The first rot I dug out took me about three hours to do a square foot and I was feeling glum about the messiness and magnitude of this job of rebuilding the deck. A couple of days later I was up to more than a square foot per hour. I bought the router and got up to about three square feet and hour. The rot in the photo on the port bow was cleaned out in about two hours!
I am happy to have progressed up the learning curve for removing deck core but will be content with my current expertise.
Cutting the kerf in the curved plywood usually works fine. Now and then your grip on the workpiece jiggles and there are some saw gouges maybe 1/16th inch. This doesn't matter as the kerf gets worked over with the big disc sander to fit it to the hills and dales in the fiberglass. I expect that the epoxy putty will take care of gaps so it doesn't have to be perfect.
The top of the core will be sanded to level it off before I start laying on the fiberglass and this will give a me another chance to make up for some un-even laying of the core.
We woke to 32 degree temperatures, 20 mph NE winds, overcast, and snow flurries.
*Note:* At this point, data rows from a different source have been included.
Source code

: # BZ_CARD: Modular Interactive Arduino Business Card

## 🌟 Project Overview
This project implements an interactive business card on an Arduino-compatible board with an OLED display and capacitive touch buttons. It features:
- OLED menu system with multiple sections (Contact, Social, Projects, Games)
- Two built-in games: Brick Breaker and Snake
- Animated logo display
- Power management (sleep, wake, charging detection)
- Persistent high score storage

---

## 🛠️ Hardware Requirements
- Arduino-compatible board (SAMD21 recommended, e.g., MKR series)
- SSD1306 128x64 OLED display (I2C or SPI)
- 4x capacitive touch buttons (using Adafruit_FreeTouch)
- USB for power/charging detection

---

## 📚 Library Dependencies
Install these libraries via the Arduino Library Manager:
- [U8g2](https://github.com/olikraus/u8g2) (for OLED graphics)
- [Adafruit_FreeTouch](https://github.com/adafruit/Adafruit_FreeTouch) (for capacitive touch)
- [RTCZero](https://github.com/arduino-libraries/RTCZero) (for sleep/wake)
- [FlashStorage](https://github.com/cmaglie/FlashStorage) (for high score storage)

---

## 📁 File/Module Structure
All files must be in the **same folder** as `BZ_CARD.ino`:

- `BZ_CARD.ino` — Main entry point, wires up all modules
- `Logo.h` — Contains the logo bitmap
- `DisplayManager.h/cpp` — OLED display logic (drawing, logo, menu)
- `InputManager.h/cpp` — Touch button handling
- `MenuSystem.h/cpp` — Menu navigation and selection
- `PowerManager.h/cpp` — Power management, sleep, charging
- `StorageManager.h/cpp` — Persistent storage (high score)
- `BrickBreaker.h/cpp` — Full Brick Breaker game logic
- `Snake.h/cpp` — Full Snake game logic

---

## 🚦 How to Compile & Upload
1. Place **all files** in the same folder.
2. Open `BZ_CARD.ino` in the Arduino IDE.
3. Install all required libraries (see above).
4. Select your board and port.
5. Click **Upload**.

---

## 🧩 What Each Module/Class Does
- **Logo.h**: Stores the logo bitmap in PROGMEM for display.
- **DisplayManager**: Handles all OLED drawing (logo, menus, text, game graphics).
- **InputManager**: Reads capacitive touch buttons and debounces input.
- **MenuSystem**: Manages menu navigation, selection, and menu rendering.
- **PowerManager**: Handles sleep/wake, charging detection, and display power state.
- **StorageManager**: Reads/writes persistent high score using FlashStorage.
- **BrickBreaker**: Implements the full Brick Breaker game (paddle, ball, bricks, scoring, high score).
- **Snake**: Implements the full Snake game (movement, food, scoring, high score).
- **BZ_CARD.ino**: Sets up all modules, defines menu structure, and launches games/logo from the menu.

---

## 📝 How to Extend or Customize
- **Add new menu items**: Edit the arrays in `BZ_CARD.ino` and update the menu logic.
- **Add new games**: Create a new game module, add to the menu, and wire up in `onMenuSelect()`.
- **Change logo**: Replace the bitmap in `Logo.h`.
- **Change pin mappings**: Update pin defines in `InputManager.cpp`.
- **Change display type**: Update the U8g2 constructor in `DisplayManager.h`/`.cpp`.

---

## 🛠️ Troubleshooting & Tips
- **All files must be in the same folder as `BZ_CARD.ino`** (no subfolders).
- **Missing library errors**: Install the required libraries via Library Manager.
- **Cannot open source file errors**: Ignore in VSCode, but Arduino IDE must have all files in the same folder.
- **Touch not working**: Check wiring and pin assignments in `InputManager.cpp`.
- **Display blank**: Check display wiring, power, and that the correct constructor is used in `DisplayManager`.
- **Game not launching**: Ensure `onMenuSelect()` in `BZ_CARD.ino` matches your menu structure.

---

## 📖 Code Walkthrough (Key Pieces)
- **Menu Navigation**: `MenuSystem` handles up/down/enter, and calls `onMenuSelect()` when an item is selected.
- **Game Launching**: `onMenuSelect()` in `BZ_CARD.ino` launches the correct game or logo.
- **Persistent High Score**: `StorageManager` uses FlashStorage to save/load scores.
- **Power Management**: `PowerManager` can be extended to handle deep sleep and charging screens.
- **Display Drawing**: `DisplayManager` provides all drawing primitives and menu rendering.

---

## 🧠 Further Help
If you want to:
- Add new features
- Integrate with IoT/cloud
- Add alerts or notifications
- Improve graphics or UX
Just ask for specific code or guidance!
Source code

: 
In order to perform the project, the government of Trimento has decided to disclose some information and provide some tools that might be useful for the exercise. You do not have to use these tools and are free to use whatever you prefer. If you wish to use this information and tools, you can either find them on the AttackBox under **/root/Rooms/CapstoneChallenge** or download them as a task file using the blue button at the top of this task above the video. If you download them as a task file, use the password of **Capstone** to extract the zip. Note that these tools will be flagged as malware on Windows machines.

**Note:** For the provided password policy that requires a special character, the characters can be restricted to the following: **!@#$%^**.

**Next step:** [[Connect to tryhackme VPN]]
I drove Mom to work, today marks the downhill side of her 6-week stint. Afterwards I checked the stores for a soft rubber pad to go on my Velcro, Bosch, orbital sander. I had seen an ad for these in a magazine and it should help to sand the outside of the hull. Home Despot had some for other model sanders. I may try to manufacture one during this cloudy day.
I also woke up at 5AM thinking about how to bend and laminate some wood that spans the beam of the boat along the back edge of the cockpit, to support the Harken mainsheet traveler. It will have to curve in both the horizontal and vertical plane. If you steam or heat wood, it gets softer, like plastic, and will bend easier and hold some of it's set. It springs back a little after taking it out of the clamps or mold. Bends my mind. I suppose I can use any failures for firewood.